Feira de Santana enfrenta variação nos valores de produtos como alface e limão, impactados por clima irregular, custos de frete e dinâmica entre oferta e demanda
As constantes variações climáticas têm afetado diretamente a produção de hortaliças e frutas durante o verão, provocando oscilações nos preços praticados em feiras e mercados de Feira de Santana. A avaliação é do economista e professor da Universidade Estadual de Feira de Santana (UEFS), Rosevaldo Ferreira, que explica que fatores como excesso ou escassez de produção, aliados ao comportamento do consumidor, interferem diretamente nos valores finais.
Segundo ele, o clima pode atuar de forma positiva ou negativa na agricultura.
“A questão climática pode derivar para uma grande produção ou para uma queda na produção. E aí entra a lei da economia: se tem muito produto no mercado e poucos consumidores, o preço cai. Se tem pouco produto e muitos consumidores, o preço sobe”, explicou.
Rosevaldo destaca que algumas culturas têm ciclos de produção mais curtos, como a alface, que pode ser colhida entre 30 e 40 dias após o plantio. Já o tomate, por exemplo, pode ter até quatro safras por ano. “É natural que, após uma superprodução, venha a queda de preços”, observou.
No entanto, no caso das hortaliças folhosas, qualquer quebra no ciclo de colheita semanal pode provocar impactos significativos.
“Uma quebra no ciclo semanal faz com que o comércio precise buscar hortaliças em outras regiões, e isso encarece o produto por causa do frete”, afirmou. Quando há necessidade de importar alface, principalmente de estados como Minas Gerais, as perdas e os custos aumentam ainda mais.
“Se você traz em caminhão aberto, perde metade da carga. Se traz em caminhão frigorífico, o frete é caro, e o preço de venda da alface não é tão alto assim. Chegamos a presenciar alface roxa sendo vendida a oito reais em Feira de Santana no mês de janeiro. Isso é terrível”, ressaltou.
Outro ponto destacado pelo economista é a crescente irregularidade dos eventos climáticos. “A cada período, os eventos climáticos têm sido mais irregulares.
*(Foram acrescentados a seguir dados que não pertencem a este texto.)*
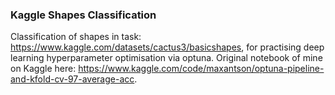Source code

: ### Kaggle Shapes Classification

Classification of shapes in task: https://www.kaggle.com/datasets/cactus3/basicshapes, for practising deep learning hyperparameter optimisation via optuna. Original notebook of mine on Kaggle here: https://www.kaggle.com/code/maxantson/optuna-pipeline-and-kfold-cv-97-average-acc.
Isso tem afetado bastante a produção. Não é pouco, não. É muito”, frisou, acrescentando que esse cenário impacta diretamente nos preços para o consumidor final.
O limão, bastante consumido no verão, também sofre influência desse contexto. De acordo com Rosevaldo, a demanda cresce nessa época, impulsionada pelo consumo em praias e bebidas típicas da estação.
“Os produtores se preparam para o verão plantando e colhendo mais. Só que o mês de fevereiro está sendo muito instável em termos de chuva, e isso provoca perdas na produção”, explicou.
Para ele, a consequência é inevitável: “Essa perda vai impactar com certeza no preço lá na frente. Até brinco que são as águas de março fechando o verão e aumentando o preço do limão”, concluiu.